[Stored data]
——————

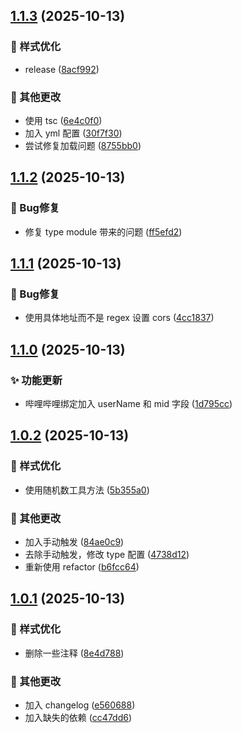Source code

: ## [1.1.3](https://github.com/pynickle/Edge-Seeker/compare/v1.1.2...v1.1.3) (2025-10-13)

### 💄 样式优化

* release ([8acf992](https://github.com/pynickle/Edge-Seeker/commit/8acf9925f4b8471662ee1172b76e06fdf61bb442))

### 🔧 其他更改

* 使用 tsc ([6e4c0f0](https://github.com/pynickle/Edge-Seeker/commit/6e4c0f0b312fdd6e56bf35999a943a3224c988b7))
* 加入 yml 配置 ([30f7f30](https://github.com/pynickle/Edge-Seeker/commit/30f7f302c55562a0a4bcbad28fb8fd5fc0b60b15))
* 尝试修复加载问题 ([8755bb0](https://github.com/pynickle/Edge-Seeker/commit/8755bb08e30d24335876b584108516d71760a2aa))

## [1.1.2](https://github.com/pynickle/Edge-Seeker/compare/v1.1.1...v1.1.2) (2025-10-13)

### 🐛 Bug修复

* 修复 type module 带来的问题 ([ff5efd2](https://github.com/pynickle/Edge-Seeker/commit/ff5efd24aa74fd419bbbb16b6ceb7d0823c4f22c))

## [1.1.1](https://github.com/pynickle/Edge-Seeker/compare/v1.1.0...v1.1.1) (2025-10-13)

### 🐛 Bug修复

* 使用具体地址而不是 regex 设置 cors ([4cc1837](https://github.com/pynickle/Edge-Seeker/commit/4cc1837e2ab2d966c19eaa01dc52ec1c652cf14a))

## [1.1.0](https://github.com/pynickle/Edge-Seeker/compare/v1.0.2...v1.1.0) (2025-10-13)

### ✨ 功能更新

* 哔哩哔哩绑定加入 userName 和 mid 字段 ([1d795cc](https://github.com/pynickle/Edge-Seeker/commit/1d795cc758210487e98aeee7fe6cdff734449e31))

## [1.0.2](https://github.com/pynickle/Edge-Seeker/compare/v1.0.1...v1.0.2) (2025-10-13)

### 💄 样式优化

* 使用随机数工具方法 ([5b355a0](https://github.com/pynickle/Edge-Seeker/commit/5b355a069e341d16fcf514d49de5c651d42e4fc3))

### 🔧 其他更改

* 加入手动触发 ([84ae0c9](https://github.com/pynickle/Edge-Seeker/commit/84ae0c95daa74f0c31ff26038f3c2d3846094dd6))
* 去除手动触发，修改 type 配置 ([4738d12](https://github.com/pynickle/Edge-Seeker/commit/4738d120486b01cf2c408e1b3b50870b2ab56f8e))
* 重新使用 refactor ([b6fcc64](https://github.com/pynickle/Edge-Seeker/commit/b6fcc64ed36c4df0d5efb1e1600f7debe0d9e77e))

## [1.0.1](https://github.com/pynickle/Edge-Seeker/compare/v1.0.0...v1.0.1) (2025-10-13)

### 💄 样式优化

* 删除一些注释 ([8e4d788](https://github.com/pynickle/Edge-Seeker/commit/8e4d7882e6b9f27ab7b4d4aac6b5b49b8576edb6))

### 🔧 其他更改

* 加入 changelog ([e560688](https://github.com/pynickle/Edge-Seeker/commit/e5606883761591807b04ac61b0911076daa87822))
* 加入缺失的依赖 ([cc47dd6](https://github.com/pynickle/Edge-Seeker/commit/cc47dd61322cbcb6bdd864783666c30a02c0a183))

——————

What you need to do.
Would you output the data exactly, without any of its images?

Exercise solution.
Source code

: ## [1.1.3](https://github.com/pynickle/Edge-Seeker/compare/v1.1.2...v1.1.3) (2025-10-13)

### 💄 样式优化

* release ([8acf992](https://github.com/pynickle/Edge-Seeker/commit/8acf9925f4b8471662ee1172b76e06fdf61bb442))

### 🔧 其他更改

* 使用 tsc ([6e4c0f0](https://github.com/pynickle/Edge-Seeker/commit/6e4c0f0b312fdd6e56bf35999a943a3224c988b7))
* 加入 yml 配置 ([30f7f30](https://github.com/pynickle/Edge-Seeker/commit/30f7f302c55562a0a4bcbad28fb8fd5fc0b60b15))
* 尝试修复加载问题 ([8755bb0](https://github.com/pynickle/Edge-Seeker/commit/8755bb08e30d24335876b584108516d71760a2aa))

## [1.1.2](https://github.com/pynickle/Edge-Seeker/compare/v1.1.1...v1.1.2) (2025-10-13)

### 🐛 Bug修复

* 修复 type module 带来的问题 ([ff5efd2](https://github.com/pynickle/Edge-Seeker/commit/ff5efd24aa74fd419bbbb16b6ceb7d0823c4f22c))

## [1.1.1](https://github.com/pynickle/Edge-Seeker/compare/v1.1.0...v1.1.1) (2025-10-13)

### 🐛 Bug修复

* 使用具体地址而不是 regex 设置 cors ([4cc1837](https://github.com/pynickle/Edge-Seeker/commit/4cc1837e2ab2d966c19eaa01dc52ec1c652cf14a))

## [1.1.0](https://github.com/pynickle/Edge-Seeker/compare/v1.0.2...v1.1.0) (2025-10-13)

### ✨ 功能更新

* 哔哩哔哩绑定加入 userName 和 mid 字段 ([1d795cc](https://github.com/pynickle/Edge-Seeker/commit/1d795cc758210487e98aeee7fe6cdff734449e31))

## [1.0.2](https://github.com/pynickle/Edge-Seeker/compare/v1.0.1...v1.0.2) (2025-10-13)

### 💄 样式优化

* 使用随机数工具方法 ([5b355a0](https://github.com/pynickle/Edge-Seeker/commit/5b355a069e341d16fcf514d49de5c651d42e4fc3))

### 🔧 其他更改

* 加入手动触发 ([84ae0c9](https://github.com/pynickle/Edge-Seeker/commit/84ae0c95daa74f0c31ff26038f3c2d3846094dd6))
* 去除手动触发，修改 type 配置 ([4738d12](https://github.com/pynickle/Edge-Seeker/commit/4738d120486b01cf2c408e1b3b50870b2ab56f8e))
* 重新使用 refactor ([b6fcc64](https://github.com/pynickle/Edge-Seeker/commit/b6fcc64ed36c4df0d5efb1e1600f7debe0d9e77e))

## [1.0.1](https://github.com/pynickle/Edge-Seeker/compare/v1.0.0...v1.0.1) (2025-10-13)

### 💄 样式优化

* 删除一些注释 ([8e4d788](https://github.com/pynickle/Edge-Seeker/commit/8e4d7882e6b9f27ab7b4d4aac6b5b49b8576edb6))

### 🔧 其他更改

* 加入 changelog ([e560688](https://github.com/pynickle/Edge-Seeker/commit/e5606883761591807b04ac61b0911076daa87822))
* 加入缺失的依赖 ([cc47dd6](https://github.com/pynickle/Edge-Seeker/commit/cc47dd61322cbcb6bdd864783666c30a02c0a183))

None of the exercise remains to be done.